The case, Pagan-Colon v. Walgreens of San Patricio, Inc., involves a rather typical Family and Medical Leave Act (FMLA) retaliation claim. The employee was hospitalized because of a heart problem, underwent surgery, and, within two weeks, he was discharged. The employee alleged that he and his wife frequently updated the employer on the employee’s condition. The employer claimed it requested an explanation for his absence, but never received a response. The employee was discharged for job abandonment. Following the employee’s repeated requests for an explanation and after presenting medical documentation, the employer reconsidered its decision. The employer investigated the incident and because its other employees and management claimed they had no recollection of the employee or his wife contacting them or bringing in medical documentation, the employer discharged the employee for making dishonest statements during the investigation. The jury disagreed with the employer’s conclusions and found in favor of the employee.
Okay, so get to the “issue of first impression” and the other “take aways,” right?
Issue of First Impression: in upholding the jury’s damage award for $47,145 in back pay, the court held that the provision in the FMLA that allows a prevailing employee to recover wages and “other compensation denied or lost” can encompass lost over-time earnings. Apparently the employee worked a lot of overtime—$20,637 of the $47,145 award was for overtime. The method used to calculate the overtime, using the year-to-date average of weekly hours in the months preceding termination, was also upheld by the court.
Take Away 1: The chameleon-like termination reason is bad. The court held that a jury could reasonably find that the employer’s change in reason for termination to be pretext for retaliation. Also, as I’ve harped on before, the timing of a termination can also be evidence of retaliation. Frankly, there could hardly be worse timing than firing someone while he is providing medical documentation and trying to return to work after heart surgery.

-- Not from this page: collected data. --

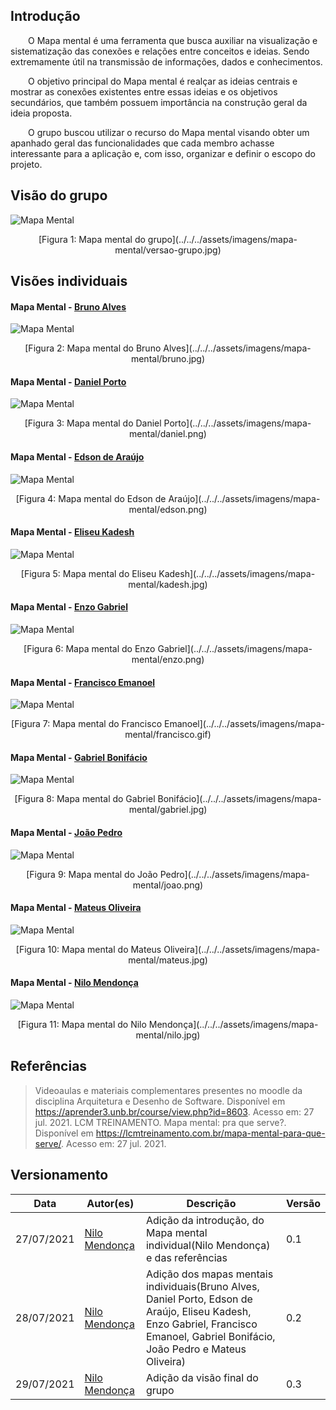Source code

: ## Introdução
&emsp;&emsp;O Mapa mental é uma ferramenta que busca auxiliar na visualização e sistematização das conexões e relações entre conceitos e ideias. Sendo extremamente útil na transmissão de informações, dados e conhecimentos.

&emsp;&emsp;O objetivo principal do Mapa mental é realçar as ideias centrais e mostrar as conexões existentes entre essas ideias e os objetivos secundários, que também possuem importância na construção geral da ideia proposta.

&emsp;&emsp;O grupo buscou utilizar o recurso do Mapa mental visando obter um apanhado geral das funcionalidades que cada membro achasse interessante para a aplicação e, com isso, organizar e definir o escopo do projeto.

## Visão do grupo
![Mapa Mental](../../../assets/imagens/mapa-mental/versao-grupo.jpg)
<center>[Figura 1: Mapa mental do grupo](../../../assets/imagens/mapa-mental/versao-grupo.jpg)</center>

## Visões individuais
#### Mapa Mental - [Bruno Alves](https://github.com/Bruno-Felix)
![Mapa Mental](../../../assets/imagens/mapa-mental/bruno.jpg)
<center>[Figura 2: Mapa mental do Bruno Alves](../../../assets/imagens/mapa-mental/bruno.jpg)</center>

#### Mapa Mental - [Daniel Porto](https://github.com/DanielPortods)
![Mapa Mental](../../../assets/imagens/mapa-mental/daniel.png)
<center>[Figura 3: Mapa mental do Daniel Porto](../../../assets/imagens/mapa-mental/daniel.png)</center>

#### Mapa Mental - [Edson de Araújo](https://github.com/edsondearaujo)
![Mapa Mental](../../../assets/imagens/mapa-mental/edson.png)
<center>[Figura 4: Mapa mental do Edson de Araújo](../../../assets/imagens/mapa-mental/edson.png)</center>

#### Mapa Mental - [Eliseu Kadesh](https://github.com/eliseukadesh67)
![Mapa Mental](../../../assets/imagens/mapa-mental/kadesh.jpg)
<center>[Figura 5: Mapa mental do Eliseu Kadesh](../../../assets/imagens/mapa-mental/kadesh.jpg)</center>

#### Mapa Mental - [Enzo Gabriel](https://github.com/enzoggqs)
![Mapa Mental](../../../assets/imagens/mapa-mental/enzo.png)
<center>[Figura 6: Mapa mental do Enzo Gabriel](../../../assets/imagens/mapa-mental/enzo.png)</center>

#### Mapa Mental - [Francisco Emanoel](https://github.com/francisco1code)
![Mapa Mental](../../../assets/imagens/mapa-mental/francisco.gif)
<center>[Figura 7: Mapa mental do Francisco Emanoel](../../../assets/imagens/mapa-mental/francisco.gif)</center>

#### Mapa Mental - [Gabriel Bonifácio](https://github.com/gabrielbpn)
![Mapa Mental](../../../assets/imagens/mapa-mental/gabriel.jpg)
<center>[Figura 8: Mapa mental do Gabriel Bonifácio](../../../assets/imagens/mapa-mental/gabriel.jpg)</center>

#### Mapa Mental - [João Pedro](https://github.com/Joao-Pedro-Moura)
![Mapa Mental](../../../assets/imagens/mapa-mental/joao.png)
<center>[Figura 9: Mapa mental do João Pedro](../../../assets/imagens/mapa-mental/joao.png)</center>

#### Mapa Mental - [Mateus Oliveira](https://github.com/omateusp)
![Mapa Mental](../../../assets/imagens/mapa-mental/mateus.jpg)
<center>[Figura 10: Mapa mental do Mateus Oliveira](../../../assets/imagens/mapa-mental/mateus.jpg)</center>

#### Mapa Mental - [Nilo Mendonça](https://github.com/NiloMendonca)
![Mapa Mental](../../../assets/imagens/mapa-mental/nilo.jpg)
<center>[Figura 11: Mapa mental do Nilo Mendonça](../../../assets/imagens/mapa-mental/nilo.jpg)</center>

## Referências
> Videoaulas e materiais complementares presentes no moodle da disciplina Arquitetura e Desenho de Software. Disponível em <https://aprender3.unb.br/course/view.php?id=8603>. Acesso em: 27 jul. 2021.
> LCM TREINAMENTO. Mapa mental: pra que serve?. Disponível em <https://lcmtreinamento.com.br/mapa-mental-para-que-serve/>. Acesso em: 27 jul. 2021.

## Versionamento
| Data | Autor(es) | Descrição | Versão |
| -- | -- | -- | -- |
| 27/07/2021  | [Nilo Mendonça](https://github.com/NiloMendonca) | Adição da introdução, do Mapa mental individual(Nilo Mendonça) e das referências | 0.1 |
| 28/07/2021  | [Nilo Mendonça](https://github.com/NiloMendonca) | Adição dos mapas mentais individuais(Bruno Alves, Daniel Porto, Edson de Araújo, Eliseu Kadesh, Enzo Gabriel, Francisco Emanoel, Gabriel Bonifácio, João Pedro e Mateus Oliveira) | 0.2 |
| 29/07/2021  | [Nilo Mendonça](https://github.com/NiloMendonca) | Adição da visão final do grupo | 0.3 |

Take Away 2: Somewhat surprisingly, considering the facts. The court affirmed the lower court’s denial of liquidated damages, which are allowed unless the employer can prove it acted in good faith and had reasonable grounds for believing the discharge was lawful. The court essentially chalked the matter up to a breakdown in communications at the work location-level that prevented management from learning about the facts in a timely manner. While I would not recommend blaming violations of federal law on a breakdown in communications, if that is what happened, all hope might not be lost.